Microbiota-Derived Tryptophan Metabolite Indole-3-Propionic Acid-Emerging Role in Neuroprotection.

In recent years, gut-brain axis signaling has been recognized as an essential factor modifying behavior, mood, cognition, and cellular viability under physiological and pathological conditions. Consequently, the intestinal microbiome has become a potential therapeutic target in neurological and psychiatric disorders. The microbiota-derived metabolite of tryptophan (Trp), indole-3-propionic acid (IPA), was discovered to target a number of molecular processes and to impact brain function. In this review, we outline the key mechanisms by which IPA may affect neuronal activity and survival and provide an update on the evidence supporting the neuroprotective action of the compound in various experimental paradigms. Accumulating data indicates that IPA is a free radical scavenger, a ligand of aryl hydrocarbon receptors (AhR) and pregnane X receptors (PXR), and an anti-inflammatory molecule.
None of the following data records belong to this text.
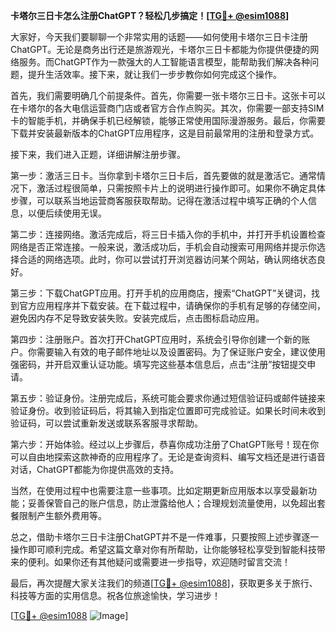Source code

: **卡塔尔三日卡怎么注册ChatGPT？轻松几步搞定！[[TG💪+ @esim1088](https://t.me/s/esim1088)]**

大家好，今天我们要聊聊一个非常实用的话题——如何使用卡塔尔三日卡注册ChatGPT。无论是商务出行还是旅游观光，卡塔尔三日卡都能为你提供便捷的网络服务。而ChatGPT作为一款强大的人工智能语言模型，能帮助我们解决各种问题，提升生活效率。接下来，就让我们一步步教你如何完成这个操作。

首先，我们需要明确几个前提条件。首先，你需要一张卡塔尔三日卡。这张卡可以在卡塔尔的各大电信运营商门店或者官方合作点购买。其次，你需要一部支持SIM卡的智能手机，并确保手机已经解锁，能够正常使用国际漫游服务。最后，你需要下载并安装最新版本的ChatGPT应用程序，这是目前最常用的注册和登录方式。

接下来，我们进入正题，详细讲解注册步骤。

第一步：激活三日卡。当你拿到卡塔尔三日卡后，首先要做的就是激活它。通常情况下，激活过程很简单，只需按照卡片上的说明进行操作即可。如果你不确定具体步骤，可以联系当地运营商客服获取帮助。记得在激活过程中填写正确的个人信息，以便后续使用无误。

第二步：连接网络。激活完成后，将三日卡插入你的手机中，并打开手机设置检查网络是否正常连接。一般来说，激活成功后，手机会自动搜索可用网络并提示你选择合适的网络选项。此时，你可以尝试打开浏览器访问某个网站，确认网络状态良好。

第三步：下载ChatGPT应用。打开手机的应用商店，搜索“ChatGPT”关键词，找到官方应用程序并下载安装。在下载过程中，请确保你的手机有足够的存储空间，避免因内存不足导致安装失败。安装完成后，点击图标启动应用。

第四步：注册账户。首次打开ChatGPT应用时，系统会引导你创建一个新的账户。你需要输入有效的电子邮件地址以及设置密码。为了保证账户安全，建议使用强密码，并开启双重认证功能。填写完这些基本信息后，点击“注册”按钮提交申请。

第五步：验证身份。注册完成后，系统可能会要求你通过短信验证码或邮件链接来验证身份。收到验证码后，将其输入到指定位置即可完成验证。如果长时间未收到验证码，可以尝试重新发送或联系客服寻求帮助。

第六步：开始体验。经过以上步骤后，恭喜你成功注册了ChatGPT账号！现在你可以自由地探索这款神奇的应用程序了。无论是查询资料、编写文档还是进行语音对话，ChatGPT都能为你提供高效的支持。

当然，在使用过程中也需要注意一些事项。比如定期更新应用版本以享受最新功能；妥善保管自己的账户信息，防止泄露给他人；合理规划流量使用，以免超出套餐限制产生额外费用等。

总之，借助卡塔尔三日卡注册ChatGPT并不是一件难事，只要按照上述步骤逐一操作即可顺利完成。希望这篇文章对你有所帮助，让你能够轻松享受到智能科技带来的便利。如果你还有其他疑问或需要进一步指导，欢迎随时留言交流！

最后，再次提醒大家关注我们的频道[[TG💪+ @esim1088](https://t.me/s/esim1088)]，获取更多关于旅行、科技等方面的实用信息。祝各位旅途愉快，学习进步！

[[TG💪+ @esim1088](https://t.me/s/esim1088) ![Image](https://i.postimg.cc/4NQfJmqS/Snipaste-2025-05-13-00-14-12.png)]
IPA decreases the synthesis of the proinflammatory nuclear factor kappa-light-chain-enhancer of activated B cells (NF-κB), tumor necrosis factor-α (TNF-α), and other cytokines, reduces the generation of the NLR family pyrin domain containing 3 (NLRP3) inflammasome, and enhances the synthesis of neurotrophic factors. Furthermore, produced in the gut, or administered orally, IPA boosts the central levels of kynurenic acid (KYNA), a neuroprotective metabolite of Trp. IPA reduces the release of proinflammatory molecules in the gut, breaking the gut-inflammation-brain vicious cycle, which otherwise leads to neuronal loss. Moreover, as a molecule that easily enters central compartment, IPA may directly impact brain function and cellular survival. Overall, the gathered data confirms neuroprotective features of IPA, and supports its potential use in high-risk populations, in order to delay the onset and ameliorate the course of neurodegenerative disorders and cognitive impairment. Clinical trials evaluating IPA as a promising therapeutic add-on, able to slow down the progress of neurodegenerative disorders such as Alzheimer's or Parkinson's disease and to limit the morphological and behavioral consequences of ischemic stroke, are urgently needed.